------ DATA EXCERPTS ------

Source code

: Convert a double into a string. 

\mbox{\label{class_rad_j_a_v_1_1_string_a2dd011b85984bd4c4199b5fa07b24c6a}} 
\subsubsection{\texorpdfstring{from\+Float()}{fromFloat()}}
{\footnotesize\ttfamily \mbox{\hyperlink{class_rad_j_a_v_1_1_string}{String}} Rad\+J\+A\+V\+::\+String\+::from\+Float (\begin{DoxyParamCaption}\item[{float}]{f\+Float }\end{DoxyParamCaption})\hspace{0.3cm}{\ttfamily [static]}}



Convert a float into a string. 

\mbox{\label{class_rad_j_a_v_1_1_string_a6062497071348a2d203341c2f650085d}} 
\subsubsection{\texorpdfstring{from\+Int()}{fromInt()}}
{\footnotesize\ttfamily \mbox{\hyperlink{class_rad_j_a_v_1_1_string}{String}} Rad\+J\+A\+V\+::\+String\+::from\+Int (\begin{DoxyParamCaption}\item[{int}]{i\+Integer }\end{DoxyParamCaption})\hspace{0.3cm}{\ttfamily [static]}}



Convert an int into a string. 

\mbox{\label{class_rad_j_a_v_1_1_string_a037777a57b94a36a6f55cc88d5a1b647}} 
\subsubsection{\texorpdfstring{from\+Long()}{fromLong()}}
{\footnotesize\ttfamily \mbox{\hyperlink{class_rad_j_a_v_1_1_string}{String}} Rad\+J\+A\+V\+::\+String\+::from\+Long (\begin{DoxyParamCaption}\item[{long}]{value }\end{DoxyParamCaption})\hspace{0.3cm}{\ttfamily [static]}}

------
------ DATA EXCERPTS ------

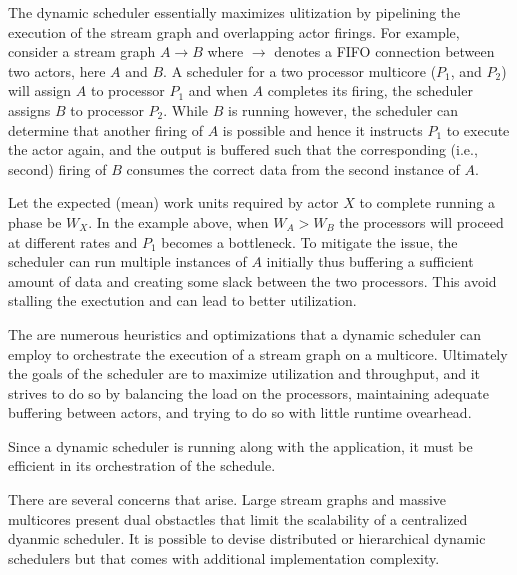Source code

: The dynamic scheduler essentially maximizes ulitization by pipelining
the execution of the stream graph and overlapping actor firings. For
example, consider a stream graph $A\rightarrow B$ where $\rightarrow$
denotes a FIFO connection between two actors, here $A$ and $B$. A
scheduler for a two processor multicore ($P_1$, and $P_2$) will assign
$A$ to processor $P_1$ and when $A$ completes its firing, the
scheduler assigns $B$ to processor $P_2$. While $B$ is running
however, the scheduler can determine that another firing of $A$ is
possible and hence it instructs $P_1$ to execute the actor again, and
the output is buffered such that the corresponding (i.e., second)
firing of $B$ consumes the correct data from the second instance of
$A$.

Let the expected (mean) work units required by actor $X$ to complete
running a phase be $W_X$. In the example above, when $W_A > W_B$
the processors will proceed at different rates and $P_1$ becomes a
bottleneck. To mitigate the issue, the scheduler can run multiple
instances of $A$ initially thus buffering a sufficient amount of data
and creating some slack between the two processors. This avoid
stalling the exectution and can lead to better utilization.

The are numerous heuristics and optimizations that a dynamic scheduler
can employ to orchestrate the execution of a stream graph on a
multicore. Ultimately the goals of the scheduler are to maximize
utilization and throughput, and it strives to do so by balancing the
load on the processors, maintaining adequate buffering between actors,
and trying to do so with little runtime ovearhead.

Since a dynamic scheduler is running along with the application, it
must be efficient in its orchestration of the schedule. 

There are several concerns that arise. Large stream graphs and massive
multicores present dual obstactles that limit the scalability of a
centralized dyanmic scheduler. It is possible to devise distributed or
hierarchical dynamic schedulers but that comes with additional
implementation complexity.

------

WHAT TO WORK ON ->
From the entries above, select each line containing the string "begin".

COMPLETED EXERCISE ->
{\footnotesize\ttfamily \mbox{\hyperlink{class_rad_j_a_v_1_1_string}{String}} Rad\+J\+A\+V\+::\+String\+::from\+Float (\begin{DoxyParamCaption}\item[{float}]{f\+Float }\end{DoxyParamCaption})\hspace{0.3cm}{\ttfamily [static]}}
{\footnotesize\ttfamily \mbox{\hyperlink{class_rad_j_a_v_1_1_string}{String}} Rad\+J\+A\+V\+::\+String\+::from\+Int (\begin{DoxyParamCaption}\item[{int}]{i\+Integer }\end{DoxyParamCaption})\hspace{0.3cm}{\ttfamily [static]}}
{\footnotesize\ttfamily \mbox{\hyperlink{class_rad_j_a_v_1_1_string}{String}} Rad\+J\+A\+V\+::\+String\+::from\+Long (\begin{DoxyParamCaption}\item[{long}]{value }\end{DoxyParamCaption})\hspace{0.3cm}{\ttfamily [static]}}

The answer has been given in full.